Anggada masih memandang artefak di pinggir lembah itu ketika Udin memanggilnya dengan tidak sabar.
“Mas, ayo tim lain sudah turun semua, sebelum kita terjebak kabut di sini.”
Sebentar Din, aku menemukan sesuatu yang baru ini,” jawab Anggada. Matanya masih meneliti sebuah susunan batu yang tidak sengaja ditemukannya. Sudah dua hari ia dan tim nya berada di Sindang Barang, meneliti berbagai macam situs yang diyakini sebagai peninggalan zaman Pajajaran.
Ada sekitar 94 titik sebaran situs di sekitar sini, di antaranya Punden Surawisesa, Taman Sri Baginda, Sumur Jalatunda, Punden Rucita, Hunyur Cibangke, Punden Pasir Ater, Batu Tapak, Makam Prabu Darmasiksa.

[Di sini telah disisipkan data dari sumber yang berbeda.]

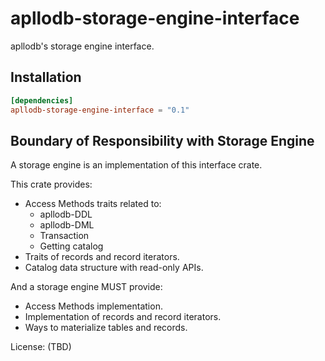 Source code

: # apllodb-storage-engine-interface

apllodb's storage engine interface.

## Installation

```toml
[dependencies]
apllodb-storage-engine-interface = "0.1"
```

## Boundary of Responsibility with Storage Engine

A storage engine is an implementation of this interface crate.

This crate provides:

- Access Methods traits related to:
  - apllodb-DDL
  - apllodb-DML
  - Transaction
  - Getting catalog
- Traits of records and record iterators.
- Catalog data structure with read-only APIs.

And a storage engine MUST provide:

- Access Methods implementation.
- Implementation of records and record iterators.
- Ways to materialize tables and records.

License: (TBD)
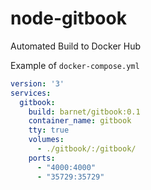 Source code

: # node-gitbook
Automated Build to Docker Hub

Example of `docker-compose.yml`

```yaml
version: '3'
services:
  gitbook:
    build: barnet/gitbook:0.1
    container_name: gitbook
    tty: true
    volumes:
      - ./gitbook/:/gitbook/
    ports:
      - "4000:4000"
      - "35729:35729"
``` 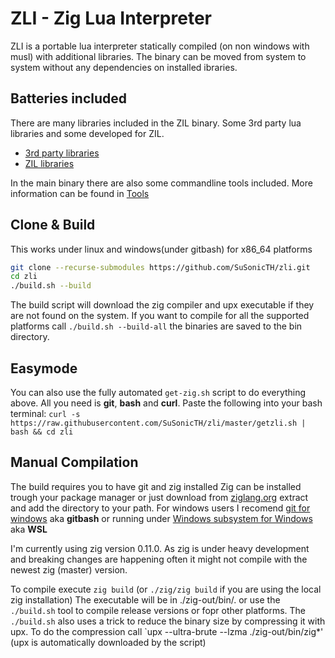 # ZLI - Zig Lua Interpreter

ZLI is a portable lua interpreter statically compiled (on non windows with musl) with additional libraries.
The binary can be moved from system to system without any dependencies on installed ibraries.

## Batteries included
There are many libraries included in the ZIL binary. Some 3rd party lua libraries and some developed for ZIL.

* [3rd party libraries](https://github.com/SuSonicTH/zli/blob/master/src/lib/)
* [ZIL libraries](https://github.com/SuSonicTH/zli/blob/master/src/)

In the main binary there are also some commandline tools included. More information can be found in [Tools](https://github.com/SuSonicTH/zli/blob/master/src/tools/)

## Clone & Build
This works under linux and windows(under gitbash) for x86_64 platforms 
```bash
git clone --recurse-submodules https://github.com/SuSonicTH/zli.git
cd zli
./build.sh --build
```
The build script will download the zig compiler and upx executable if they are not found on the system.
If you want to compile for all the supported platforms call `./build.sh --build-all` the binaries are saved to the bin directory.

## Easymode
You can also use the fully automated `get-zig.sh` script to do everything above. All you need is **git**, **bash** and **curl**.
Paste the following into your bash terminal:
`curl -s https://raw.githubusercontent.com/SuSonicTH/zli/master/getzli.sh | bash && cd zli`

## Manual Compilation
The build requires you to have git and zig installed
Zig can be installed trough your package manager or just download from [ziglang.org](https://ziglang.org/download/) extract and add the directory to your path.
For windows users I recomend [git for windows](https://gitforwindows.org/) aka **gitbash** or running under [Windows subsystem for Windows](https://learn.microsoft.com/en-us/windows/wsl/install) aka **WSL**

I'm currently using zig version 0.11.0. As zig is under heavy development and breaking changes are happening often it might not compile with the newest zig (master) version. 

To compile execute `zig build` (or `./zig/zig build` if you are using the local zig installation)
The executable will be in ./zig-out/bin/. or use the `./build.sh` tool to compile release versions or fopr other platforms.
The `./build.sh` also uses a trick to reduce the binary size by compressing it with upx. To do the compression call `upx --ultra-brute --lzma ./zig-out/bin/zig*' (upx is automatically downloaded by the script)

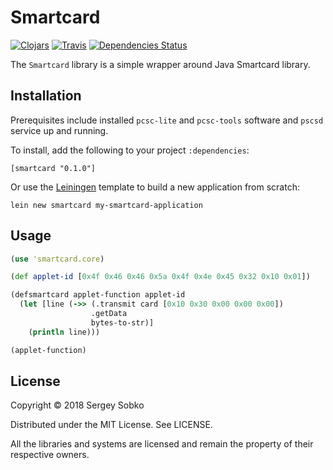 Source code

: # Smartcard

[![Clojars](https://img.shields.io/clojars/v/smartcard.svg)](https://clojars.org/smartcard)
[![Travis](https://img.shields.io/travis/profitware/smartcard.svg)](https://travis-ci.org/profitware/smartcard)
[![Dependencies Status](https://versions.deps.co/profitware/smartcard/status.svg)](https://versions.deps.co/profitware/smartcard)

The `Smartcard` library is a simple wrapper around Java Smartcard library.

## Installation

Prerequisites include installed `pcsc-lite` and `pcsc-tools` software and `pscsd` service up and running.

To install, add the following to your project `:dependencies`:

    [smartcard "0.1.0"]

Or use the [Leiningen](https://leiningen.org/) template to build a new application from scratch:

    lein new smartcard my-smartcard-application

## Usage

```clj
(use 'smartcard.core)

(def applet-id [0x4f 0x46 0x46 0x5a 0x4f 0x4e 0x45 0x32 0x10 0x01])

(defsmartcard applet-function applet-id
  (let [line (->> (.transmit card [0x10 0x30 0x00 0x00 0x00])
                  .getData
                  bytes-to-str)]
    (println line)))

(applet-function)
```

## License

Copyright © 2018 Sergey Sobko

Distributed under the MIT License. See LICENSE.

All the libraries and systems are licensed and remain the property of their respective owners.
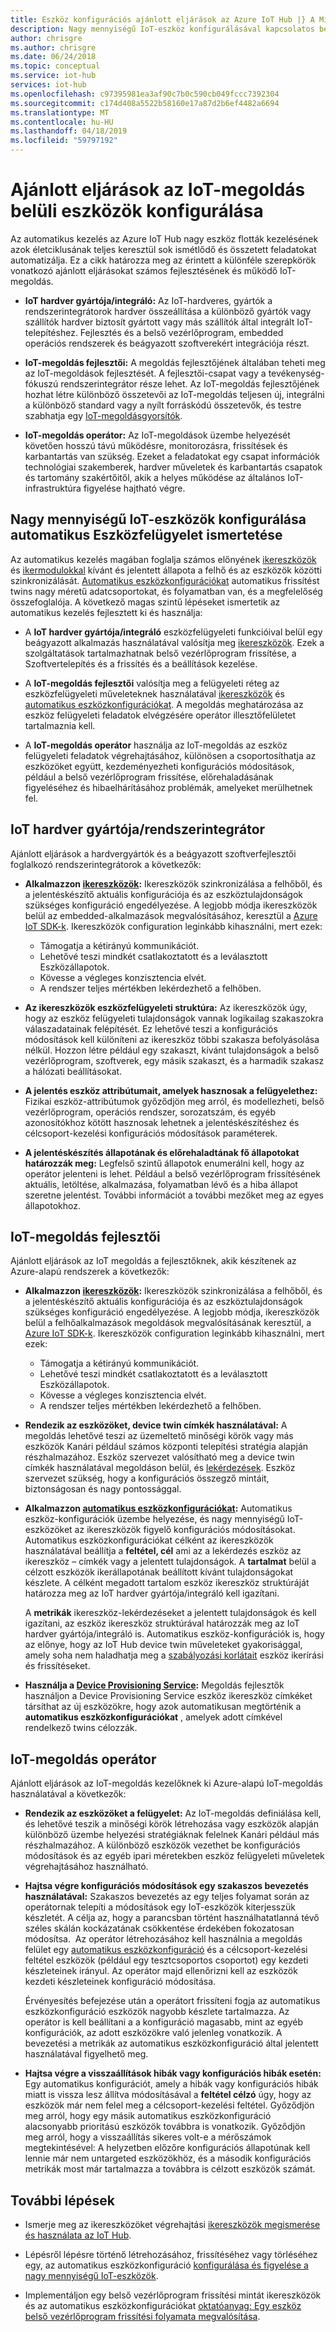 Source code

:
 ```yaml
---
title: Eszköz konfigurációs ajánlott eljárások az Azure IoT Hub |} A Microsoft Docs
description: Nagy mennyiségű IoT-eszköz konfigurálásával kapcsolatos bevált gyakorlatok megismeréséhez
author: chrisgre
ms.author: chrisgre
ms.date: 06/24/2018
ms.topic: conceptual
ms.service: iot-hub
services: iot-hub
ms.openlocfilehash: c97395981ea3af90c7b0c590cb049fccc7392304
ms.sourcegitcommit: c174d408a5522b58160e17a87d2b6ef4482a6694
ms.translationtype: MT
ms.contentlocale: hu-HU
ms.lasthandoff: 04/18/2019
ms.locfileid: "59797192"
---
```

# <a name="best-practices-for-device-configuration-within-an-iot-solution"></a>Ajánlott eljárások az IoT-megoldás belüli eszközök konfigurálása

Az automatikus kezelés az Azure IoT Hub nagy eszköz flották kezelésének azok életciklusának teljes keresztül sok ismétlődő és összetett feladatokat automatizálja. Ez a cikk határozza meg az érintett a különféle szerepkörök vonatkozó ajánlott eljárásokat számos fejlesztésének és működő IoT-megoldás.

* **IoT hardver gyártója/integráló:** Az IoT-hardveres, gyártók a rendszerintegrátorok hardver összeállítása a különböző gyártók vagy szállítók hardver biztosít gyártott vagy más szállítók által integrált IoT-telepítéshez. Fejlesztés és a belső vezérlőprogram, embedded operációs rendszerek és beágyazott szoftverekért integrációja részt.

* **IoT-megoldás fejlesztői:** A megoldás fejlesztőjének általában teheti meg az IoT-megoldások fejlesztését. A fejlesztői-csapat vagy a tevékenység-fókuszú rendszerintegrátor része lehet. Az IoT-megoldás fejlesztőjének hozhat létre különböző összetevői az IoT-megoldás teljesen új, integrálni a különböző standard vagy a nyílt forráskódú összetevők, és testre szabhatja egy [IoT-megoldásgyorsítók](/azure/iot-accelerators/).

* **IoT-megoldás operátor:** Az IoT-megoldások üzembe helyezését követően hosszú távú működésre, monitorozásra, frissítések és karbantartás van szükség. Ezeket a feladatokat egy csapat információk technológiai szakemberek, hardver műveletek és karbantartás csapatok és tartomány szakértőitől, akik a helyes működése az általános IoT-infrastruktúra figyelése hajtható végre.

## <a name="understand-automatic-device-management-for-configuring-iot-devices-at-scale"></a>Nagy mennyiségű IoT-eszközök konfigurálása automatikus Eszközfelügyelet ismertetése

Az automatikus kezelés magában foglalja számos előnyének [ikereszközök](iot-hub-devguide-device-twins.md) és [ikermodulokkal](iot-hub-devguide-module-twins.md) kívánt és jelentett állapota a felhő és az eszközök közötti szinkronizálását. [Automatikus eszközkonfigurációkat](iot-hub-auto-device-config.md) automatikus frissítést twins nagy méretű adatcsoportokat, és folyamatban van, és a megfelelőség összefoglalója. A következő magas szintű lépéseket ismertetik az automatikus kezelés fejlesztett ki és használja:

* A **IoT hardver gyártója/integráló** eszközfelügyeleti funkcióival belül egy beágyazott alkalmazás használatával valósítja meg [ikereszközök](iot-hub-devguide-device-twins.md). Ezek a szolgáltatások tartalmazhatnak belső vezérlőprogram frissítése, a Szoftvertelepítés és a frissítés és a beállítások kezelése.

* A **IoT-megoldás fejlesztői** valósítja meg a felügyeleti réteg az eszközfelügyeleti műveleteknek használatával [ikereszközök](iot-hub-devguide-device-twins.md) és [automatikus eszközkonfigurációkat](iot-hub-auto-device-config.md). A megoldás meghatározása az eszköz felügyeleti feladatok elvégzésére operátor illesztőfelületet tartalmaznia kell.

* A **IoT-megoldás operátor** használja az IoT-megoldás az eszköz felügyeleti feladatok végrehajtásához, különösen a csoportosíthatja az eszközöket együtt, kezdeményezheti konfigurációs módosítások, például a belső vezérlőprogram frissítése, előrehaladásának figyeléséhez és hibaelhárításához problémák, amelyeket merülhetnek fel.

## <a name="iot-hardware-manufacturerintegrator"></a>IoT hardver gyártója/rendszerintegrátor

Ajánlott eljárások a hardvergyártók és a beágyazott szoftverfejlesztői foglalkozó rendszerintegrátorok a következők:

* **Alkalmazzon [ikereszközök](iot-hub-devguide-device-twins.md):** Ikereszközök szinkronizálása a felhőből, és a jelentéskészítő aktuális konfigurációja és az eszköztulajdonságok szükséges konfiguráció engedélyezése. A legjobb módja ikereszközök belül az embedded-alkalmazások megvalósításához, keresztül a [Azure IoT SDK-k](https://github.com/Azure/azure-iot-sdks). Ikereszközök configuration leginkább kihasználni, mert ezek:

    * Támogatja a kétirányú kommunikációt.
    * Lehetővé teszi mindkét csatlakoztatott és a leválasztott Eszközállapotok.
    * Kövesse a végleges konzisztencia elvét.
    * A rendszer teljes mértékben lekérdezhető a felhőben.

* **Az ikereszközök eszközfelügyeleti struktúra:** Az ikereszközök úgy, hogy az eszköz felügyeleti tulajdonságok vannak logikailag szakaszokra válaszadatainak felépítését. Ez lehetővé teszi a konfigurációs módosítások kell különíteni az ikereszköz többi szakasza befolyásolása nélkül. Hozzon létre például egy szakaszt, kívánt tulajdonságok a belső vezérlőprogram, szoftverek, egy másik szakaszt, és a harmadik szakasz a hálózati beállításokat. 

* **A jelentés eszköz attribútumait, amelyek hasznosak a felügyelethez:** Fizikai eszköz-attribútumok győződjön meg arról, és modellezheti, belső vezérlőprogram, operációs rendszer, sorozatszám, és egyéb azonosítókhoz kötött hasznosak lehetnek a jelentéskészítéshez és célcsoport-kezelési konfigurációs módosítások paraméterek.

* **A jelentéskészítés állapotának és előrehaladtának fő állapotokat határozzák meg:** Legfelső szintű állapotok enumerálni kell, hogy az operátor jelenteni is lehet. Például a belső vezérlőprogram frissítésének aktuális, letöltése, alkalmazása, folyamatban lévő és a hiba állapot szeretne jelentést. További információt a további mezőket meg az egyes állapotokhoz.

## <a name="iot-solution-developer"></a>IoT-megoldás fejlesztői

Ajánlott eljárások az IoT megoldás a fejlesztőknek, akik készítenek az Azure-alapú rendszerek a következők:

* **Alkalmazzon [ikereszközök](iot-hub-devguide-device-twins.md):** Ikereszközök szinkronizálása a felhőből, és a jelentéskészítő aktuális konfigurációja és az eszköztulajdonságok szükséges konfiguráció engedélyezése. A legjobb módja, ikereszközök belül a felhőalkalmazások megoldások megvalósításának keresztül, a [Azure IoT SDK-k](https://github.com/Azure/azure-iot-sdks). Ikereszközök configuration leginkább kihasználni, mert ezek:

    * Támogatja a kétirányú kommunikációt.
    * Lehetővé teszi mindkét csatlakoztatott és a leválasztott Eszközállapotok.
    * Kövesse a végleges konzisztencia elvét.
    * A rendszer teljes mértékben lekérdezhető a felhőben.

* **Rendezik az eszközöket, device twin címkék használatával:** A megoldás lehetővé teszi az üzemeltető minőségi körök vagy más eszközök Kanári például számos központi telepítési stratégia alapján részhalmazához. Eszköz szervezet valósítható meg a device twin címkék használatával megoldáson belül, és [lekérdezések](iot-hub-devguide-query-language.md). Eszköz szervezet szükség, hogy a konfigurációs összegző mintáit, biztonságosan és nagy pontossággal.

* **Alkalmazzon [automatikus eszközkonfigurációkat](iot-hub-auto-device-config.md):** Automatikus eszköz-konfigurációk üzembe helyezése, és nagy mennyiségű IoT-eszközöket az ikereszközök figyelő konfigurációs módosításokat. Automatikus eszközkonfigurációkat célként az ikereszközök használatával beállítja a **feltétel, cél** ami az a lekérdezés eszköz az ikereszköz – címkék vagy a jelentett tulajdonságok. A **tartalmat** belül a célzott eszközök ikerállapotának beállított kívánt tulajdonságokat készlete. A célként megadott tartalom eszköz ikereszköz struktúráját határozza meg az IoT hardver gyártója/integráló kell igazítani.

   A **metrikák** ikereszköz-lekérdezéseket a jelentett tulajdonságok és kell igazítani, az eszköz ikereszköz struktúrával határozzák meg az IoT hardver gyártója/integráló is. Automatikus eszköz-konfigurációk is, hogy az előnye, hogy az IoT Hub device twin műveleteket gyakorisággal, amely soha nem haladhatja meg a [szabályozási korlátait](iot-hub-devguide-quotas-throttling.md) eszköz ikerírási és frissítéseket.

* **Használja a [Device Provisioning Service](../iot-dps/how-to-manage-enrollments.md):** Megoldás fejlesztők használjon a Device Provisioning Service eszköz ikereszköz címkéket társíthat az új eszközökre, hogy azok automatikusan megtörténik a **automatikus eszközkonfigurációkat** , amelyek adott címkével rendelkező twins célozzák. 

## <a name="iot-solution-operator"></a>IoT-megoldás operátor

Ajánlott eljárások az IoT-megoldás kezelőknek ki Azure-alapú IoT-megoldás használatával a következők:

* **Rendezik az eszközöket a felügyelet:** Az IoT-megoldás definiálása kell, és lehetővé teszik a minőségi körök létrehozása vagy eszközök alapján különböző üzembe helyezési stratégiáknak felelnek Kanári például más részhalmazához. A különböző eszközök vezethet be konfigurációs módosítások és az egyéb ipari méretekben eszköz felügyeleti műveletek végrehajtásához használható.

* **Hajtsa végre konfigurációs módosítások egy szakaszos bevezetés használatával:**  Szakaszos bevezetés az egy teljes folyamat során az operátornak telepíti a módosítások egy IoT-eszközök kiterjesszük készletét. A célja az, hogy a parancsban történt használhatatlanná tévő széles skálán kockázatának csökkentése érdekében fokozatosan módosítsa.  Az operátor létrehozásához kell használnia a megoldás felület egy [automatikus eszközkonfiguráció](iot-hub-auto-device-config.md) és a célcsoport-kezelési feltétel eszközök (például egy tesztcsoportos csoportot) egy kezdeti készleteinek irányul. Az operátor majd ellenőrizni kell az eszközök kezdeti készleteinek konfiguráció módosítása.

   Érvényesítés befejezése után a operátort frissíteni fogja az automatikus eszközkonfiguráció eszközök nagyobb készlete tartalmazza. Az operátor is kell beállítani a a konfiguráció magasabb, mint az egyéb konfigurációk, az adott eszközökre való jelenleg vonatkozik. A bevezetési a metrikák az automatikus eszközkonfiguráció által jelentett használatával figyelhető meg.

* **Hajtsa végre a visszaállítások hibák vagy konfigurációs hibák esetén:**  Egy automatikus konfigurációt, amely a hibák vagy konfigurációs hibák miatt is vissza lesz állítva módosításával a **feltétel célzó** úgy, hogy az eszközök már nem felel meg a célcsoport-kezelési feltétel. Győződjön meg arról, hogy egy másik automatikus eszközkonfiguráció alacsonyabb prioritású eszközök továbbra is vonatkozik. Győződjön meg arról, hogy a visszaállítás sikeres volt-e a mérőszámok megtekintésével: A helyzetben előzőre konfigurációs állapotúnak kell lennie már nem untargeted eszközökhöz, és a második konfigurációs metrikák most már tartalmazza a továbbra is célzott eszközök számát.

## <a name="next-steps"></a>További lépések

* Ismerje meg az ikereszközöket végrehajtási [ikereszközök megismerése és használata az IoT Hub](iot-hub-devguide-device-twins.md).

* Lépésről lépésre történő létrehozásához, frissítéséhez vagy törléséhez egy, az automatikus eszközkonfiguráció [konfigurálása és figyelése a nagy mennyiségű IoT-eszközök](iot-hub-auto-device-config.md).

* Implementáljon egy belső vezérlőprogram frissítési mintát ikereszközök és az automatikus eszközkonfigurációkat [oktatóanyag: Egy eszköz belső vezérlőprogram frissítési folyamata megvalósítása](tutorial-firmware-update.md).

Sebagian dari situs tersebut berada di antara pemukiman padat penduduk dan sebagian lainnya tertutup semak belukar. Hampir semuanya dalam keadaan tidak terawat bahkan nyaris terlupakan.
Anggada dan tim nya berusaha mencari puluhan lainnya yang tersebar di lereng-lereng hingga puncak Calobak salah satu puncak Gunung Salak. Mereka ingin mencoba meneliti kembali daerah kerajaan Pajajaran, sebagai salah satu kerajaan besar dan berpengaruh pada masanya.
“Mas, kabut mulai turun!” teriak Udin tidak sabar, Porter yang bertugas membantu Anggada membawakan barang itu kembali melirik Anggada yang masih berjongkok menyaksikan puing yang tersusun rapi memanjang.
“Kamu duluan saja Din, sebentar lagi aku menyusul.”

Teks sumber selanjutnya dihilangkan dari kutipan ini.